The HME Project has been working to change all that. We do that through a strategic and systematic dialogue that engages local stakeholders including medical education leadership, practicing physicians and policymakers. With our partners, we seek to improve communication, and ignite collaboration toward the planning and maintenance of sustainable medical education programs in Haiti. The programs span all levels of medical education: undergraduate medical education (medical schools), post-graduate trainings (residency programs) and practicing physicians (continuing medical education).

The ultimate goal is to promote the advancement of medical training in Haiti, which in turn will affect health care delivery and improve clinical care at the population level. Working in close collaboration with our Haitian partners at medical schools, medical associations, government agencies and the nonprofit sector to create and implement all initiatives, HME has been active in strengthening medical training programs and building infrastructure for sustainable progress to the medical education system.

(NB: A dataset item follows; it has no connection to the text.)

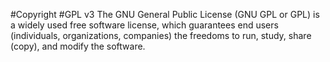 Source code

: #Copyright 
#GPL v3
The GNU General Public License (GNU GPL or GPL) is a widely used free software license, which guarantees end users (individuals, organizations, companies) the freedoms to run, study, share (copy), and modify the software.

We believe that through our collaborations with Haitian medical professionals and policymakers to assess current programs and enact changes in medical education, we can ensure that Haitian doctors become empowered to heal their patients while participating in a supportive global medical community. We are in dire need for invaluable support toward meeting our goals of improving educational resources to our partner sites in Haiti, standardizing CME on a national level and continuing the fostering of professional relationships between Haitian and international doctors.

 

This quote from the Haitian writer Edwidge Danticat resonates with our approach to our work:

"We sometimes use other people’s pain to make ourselves feel more whole. Sometimes you see a lack of self questioning in people who go to places like Haiti to ‘help’. They are helping so what does it matter, folks say. But it does matter whether you’re treating the people you’re helping as equals, as human beings. They may be good, bad or indifferent, but they are human beings. I think this understanding is essential… No one is a total victim or a total saviour."

– Granta Magazine, July 2011

Our partners in Haiti are our teachers at least as much as we teach them. They are our saviors at least as much as we save them. We are equals and colleagues.